(Study material begins)
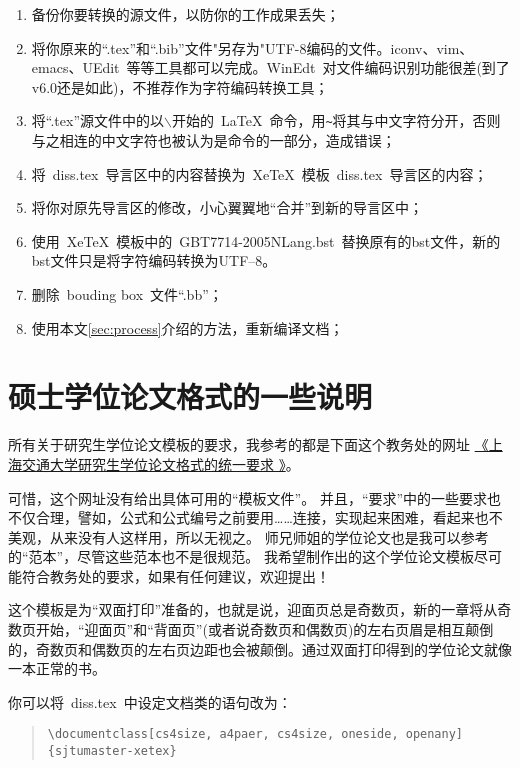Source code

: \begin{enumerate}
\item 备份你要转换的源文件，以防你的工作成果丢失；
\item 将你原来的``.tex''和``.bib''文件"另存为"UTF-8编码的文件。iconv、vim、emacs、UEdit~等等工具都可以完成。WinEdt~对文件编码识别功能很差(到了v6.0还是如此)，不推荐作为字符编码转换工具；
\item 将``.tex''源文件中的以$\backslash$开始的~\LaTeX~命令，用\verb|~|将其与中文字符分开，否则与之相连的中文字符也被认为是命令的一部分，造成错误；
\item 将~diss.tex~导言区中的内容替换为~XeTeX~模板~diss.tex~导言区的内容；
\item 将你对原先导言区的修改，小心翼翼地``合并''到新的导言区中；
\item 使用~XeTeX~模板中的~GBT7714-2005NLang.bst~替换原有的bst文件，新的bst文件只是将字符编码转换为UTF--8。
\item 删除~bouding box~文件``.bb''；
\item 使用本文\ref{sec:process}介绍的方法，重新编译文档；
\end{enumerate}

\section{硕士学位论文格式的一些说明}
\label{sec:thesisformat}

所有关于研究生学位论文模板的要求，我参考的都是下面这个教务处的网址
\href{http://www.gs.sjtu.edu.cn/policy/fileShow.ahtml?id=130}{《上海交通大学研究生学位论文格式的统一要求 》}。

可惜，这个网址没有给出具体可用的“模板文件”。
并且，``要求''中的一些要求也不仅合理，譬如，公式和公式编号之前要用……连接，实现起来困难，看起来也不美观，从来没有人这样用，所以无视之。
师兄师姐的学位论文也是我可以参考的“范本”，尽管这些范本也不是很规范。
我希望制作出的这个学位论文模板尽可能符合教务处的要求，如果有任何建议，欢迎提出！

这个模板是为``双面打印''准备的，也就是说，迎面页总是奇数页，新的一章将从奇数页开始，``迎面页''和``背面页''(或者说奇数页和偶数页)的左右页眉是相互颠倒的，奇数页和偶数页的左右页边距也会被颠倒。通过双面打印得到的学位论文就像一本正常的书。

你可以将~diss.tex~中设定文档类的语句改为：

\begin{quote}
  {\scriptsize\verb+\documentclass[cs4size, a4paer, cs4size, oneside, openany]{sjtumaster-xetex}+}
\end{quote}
(Study material ends)
(Study material begins)
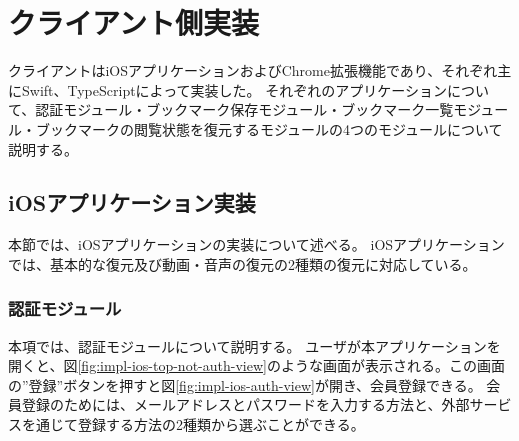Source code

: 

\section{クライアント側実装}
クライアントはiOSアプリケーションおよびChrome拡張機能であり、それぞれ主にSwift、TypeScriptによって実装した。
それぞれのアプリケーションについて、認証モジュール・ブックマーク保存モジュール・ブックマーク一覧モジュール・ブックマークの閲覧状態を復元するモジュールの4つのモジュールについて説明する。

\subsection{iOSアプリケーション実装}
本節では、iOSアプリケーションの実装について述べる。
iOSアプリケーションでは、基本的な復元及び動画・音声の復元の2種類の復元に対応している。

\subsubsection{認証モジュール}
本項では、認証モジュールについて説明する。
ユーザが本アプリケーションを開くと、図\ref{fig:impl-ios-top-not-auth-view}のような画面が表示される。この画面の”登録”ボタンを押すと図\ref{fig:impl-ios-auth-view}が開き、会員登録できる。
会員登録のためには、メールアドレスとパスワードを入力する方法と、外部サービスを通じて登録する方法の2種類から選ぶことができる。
(Study material ends)
(Study material begins)
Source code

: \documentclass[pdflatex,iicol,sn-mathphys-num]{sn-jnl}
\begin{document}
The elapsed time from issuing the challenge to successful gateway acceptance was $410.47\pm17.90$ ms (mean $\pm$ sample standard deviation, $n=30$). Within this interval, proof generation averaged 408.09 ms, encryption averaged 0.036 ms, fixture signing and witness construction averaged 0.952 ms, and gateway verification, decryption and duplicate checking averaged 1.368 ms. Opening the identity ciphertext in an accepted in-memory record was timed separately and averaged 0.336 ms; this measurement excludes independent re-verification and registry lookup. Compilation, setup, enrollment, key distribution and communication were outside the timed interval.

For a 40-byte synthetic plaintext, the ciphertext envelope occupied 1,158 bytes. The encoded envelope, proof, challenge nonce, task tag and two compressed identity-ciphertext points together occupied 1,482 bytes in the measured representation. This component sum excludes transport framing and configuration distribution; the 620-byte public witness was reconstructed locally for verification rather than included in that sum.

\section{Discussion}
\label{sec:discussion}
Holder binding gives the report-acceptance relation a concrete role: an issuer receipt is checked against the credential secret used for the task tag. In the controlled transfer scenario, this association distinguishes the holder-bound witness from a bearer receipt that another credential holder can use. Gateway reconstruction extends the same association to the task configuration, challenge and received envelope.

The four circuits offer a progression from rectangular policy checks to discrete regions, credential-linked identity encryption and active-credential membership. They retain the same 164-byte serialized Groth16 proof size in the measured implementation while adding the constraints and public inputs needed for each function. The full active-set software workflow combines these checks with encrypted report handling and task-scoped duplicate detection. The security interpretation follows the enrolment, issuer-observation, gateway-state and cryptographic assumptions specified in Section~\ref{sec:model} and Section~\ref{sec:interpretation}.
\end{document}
(Study material ends)
What the task requires: Look above for the line containing "iOSアプリケーションでは、". Output from there through the line containing "会員登録のためには、メールア", exactly and inclusively.

Your response:
iOSアプリケーションでは、基本的な復元及び動画・音声の復元の2種類の復元に対応している。

\subsubsection{認証モジュール}
本項では、認証モジュールについて説明する。
ユーザが本アプリケーションを開くと、図\ref{fig:impl-ios-top-not-auth-view}のような画面が表示される。この画面の”登録”ボタンを押すと図\ref{fig:impl-ios-auth-view}が開き、会員登録できる。
会員登録のためには、メールアドレスとパスワードを入力する方法と、外部サービスを通じて登録する方法の2種類から選ぶことができる。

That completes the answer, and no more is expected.